Bu terimi 1901 yılında ünlü Alman coğrafyacı Friedrich Ratzel türetti. Yüzyılın dönümünde Ratzel ve diğer pek çok kişi, bir ulusun kendisini dış tehditlerden korumak için kaynaklar ve toprak bakımından kendi kendine yetmesi (otarşi olarak bilinen kavram) gerektiğine inanıyordu.

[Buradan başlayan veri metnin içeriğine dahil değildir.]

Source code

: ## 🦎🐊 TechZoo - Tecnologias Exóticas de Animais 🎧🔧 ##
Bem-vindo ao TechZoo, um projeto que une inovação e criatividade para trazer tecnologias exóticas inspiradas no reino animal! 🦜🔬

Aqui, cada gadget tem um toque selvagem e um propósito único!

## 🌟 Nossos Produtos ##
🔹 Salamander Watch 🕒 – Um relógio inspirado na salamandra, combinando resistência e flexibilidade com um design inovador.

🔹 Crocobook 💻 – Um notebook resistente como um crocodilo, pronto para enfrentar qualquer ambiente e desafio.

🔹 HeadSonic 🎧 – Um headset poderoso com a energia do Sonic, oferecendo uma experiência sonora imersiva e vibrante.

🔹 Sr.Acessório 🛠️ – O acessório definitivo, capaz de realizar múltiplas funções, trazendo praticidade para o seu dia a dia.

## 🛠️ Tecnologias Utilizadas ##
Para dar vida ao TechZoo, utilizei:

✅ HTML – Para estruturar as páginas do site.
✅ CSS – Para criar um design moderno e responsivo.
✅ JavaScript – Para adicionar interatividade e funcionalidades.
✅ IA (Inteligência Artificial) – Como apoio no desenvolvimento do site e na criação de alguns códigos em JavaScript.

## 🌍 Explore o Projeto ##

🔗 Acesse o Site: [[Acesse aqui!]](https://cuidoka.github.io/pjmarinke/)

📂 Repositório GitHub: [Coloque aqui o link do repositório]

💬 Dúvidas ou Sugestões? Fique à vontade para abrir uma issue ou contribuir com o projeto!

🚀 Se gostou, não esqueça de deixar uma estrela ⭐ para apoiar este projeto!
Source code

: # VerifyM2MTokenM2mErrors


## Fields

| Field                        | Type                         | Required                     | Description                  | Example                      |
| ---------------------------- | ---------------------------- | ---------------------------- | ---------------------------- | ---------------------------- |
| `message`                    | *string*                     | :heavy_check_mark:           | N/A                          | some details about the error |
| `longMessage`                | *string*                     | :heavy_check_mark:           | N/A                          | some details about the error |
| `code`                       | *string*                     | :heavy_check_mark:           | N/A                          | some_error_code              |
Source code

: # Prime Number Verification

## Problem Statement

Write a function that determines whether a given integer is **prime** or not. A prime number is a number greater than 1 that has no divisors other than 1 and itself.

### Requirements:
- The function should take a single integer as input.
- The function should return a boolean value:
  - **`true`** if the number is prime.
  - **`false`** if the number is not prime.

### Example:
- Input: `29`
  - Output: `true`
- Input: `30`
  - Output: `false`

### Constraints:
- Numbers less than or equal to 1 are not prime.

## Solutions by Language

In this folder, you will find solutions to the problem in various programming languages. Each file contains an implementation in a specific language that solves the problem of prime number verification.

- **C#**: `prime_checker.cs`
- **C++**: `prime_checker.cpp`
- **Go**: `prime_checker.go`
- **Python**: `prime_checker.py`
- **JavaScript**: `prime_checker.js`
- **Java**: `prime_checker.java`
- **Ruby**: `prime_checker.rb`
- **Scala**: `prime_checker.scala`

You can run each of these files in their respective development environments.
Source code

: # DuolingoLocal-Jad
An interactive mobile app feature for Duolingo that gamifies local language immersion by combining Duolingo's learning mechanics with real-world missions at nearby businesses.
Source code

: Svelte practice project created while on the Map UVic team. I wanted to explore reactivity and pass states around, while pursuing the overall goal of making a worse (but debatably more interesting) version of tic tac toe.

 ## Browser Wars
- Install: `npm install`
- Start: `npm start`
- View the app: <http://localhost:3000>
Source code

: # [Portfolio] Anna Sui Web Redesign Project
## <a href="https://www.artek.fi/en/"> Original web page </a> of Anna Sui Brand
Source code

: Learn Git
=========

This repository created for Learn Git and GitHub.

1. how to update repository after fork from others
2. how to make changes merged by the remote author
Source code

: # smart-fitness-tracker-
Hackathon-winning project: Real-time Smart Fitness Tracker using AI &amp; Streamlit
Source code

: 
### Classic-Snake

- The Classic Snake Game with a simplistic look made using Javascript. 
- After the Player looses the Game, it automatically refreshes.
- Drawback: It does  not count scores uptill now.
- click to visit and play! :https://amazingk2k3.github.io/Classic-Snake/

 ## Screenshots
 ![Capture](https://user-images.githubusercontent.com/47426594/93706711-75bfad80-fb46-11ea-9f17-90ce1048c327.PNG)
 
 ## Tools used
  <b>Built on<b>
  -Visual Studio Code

Ratzel ve diğerleri, Charles Darwin’in yeni çalışmasından ve doğal seçilim teorisinden de derinden etkilenmişti. Ancak Darwin’in incelediği türler gibi, ulusların da hayatta kalmak için kaynaklar yüzünden mücadele ettiğini ve sadece en sağlıklı olanın kazanacağını öne sürerek bu kavramı yanlışlıkla ulus devletlere uyguladılar. Ratzel, bir halkın gelişiminin içinde yaşadığı coğrafî koşullardan etkilendiğini ve bir coğrafî bölgeye etkili şekilde uyum sağlamış toplumun ülkelerinin sınırını mantıksal olarak başka bölgelere doğru genişleteceğini savundu. İngiliz ve Fransız İmparatorlukları ile Amerikan "Açık Kader"ine dikkat çeken Ratzel, Almanya’nın aşırı nüfusa çare bulmak için denizaşırı kolonilere ihtiyacı olduğunu öne sürdü. Doğu, büyüme için başka bir mantıklı çıkış noktası sunmuştu.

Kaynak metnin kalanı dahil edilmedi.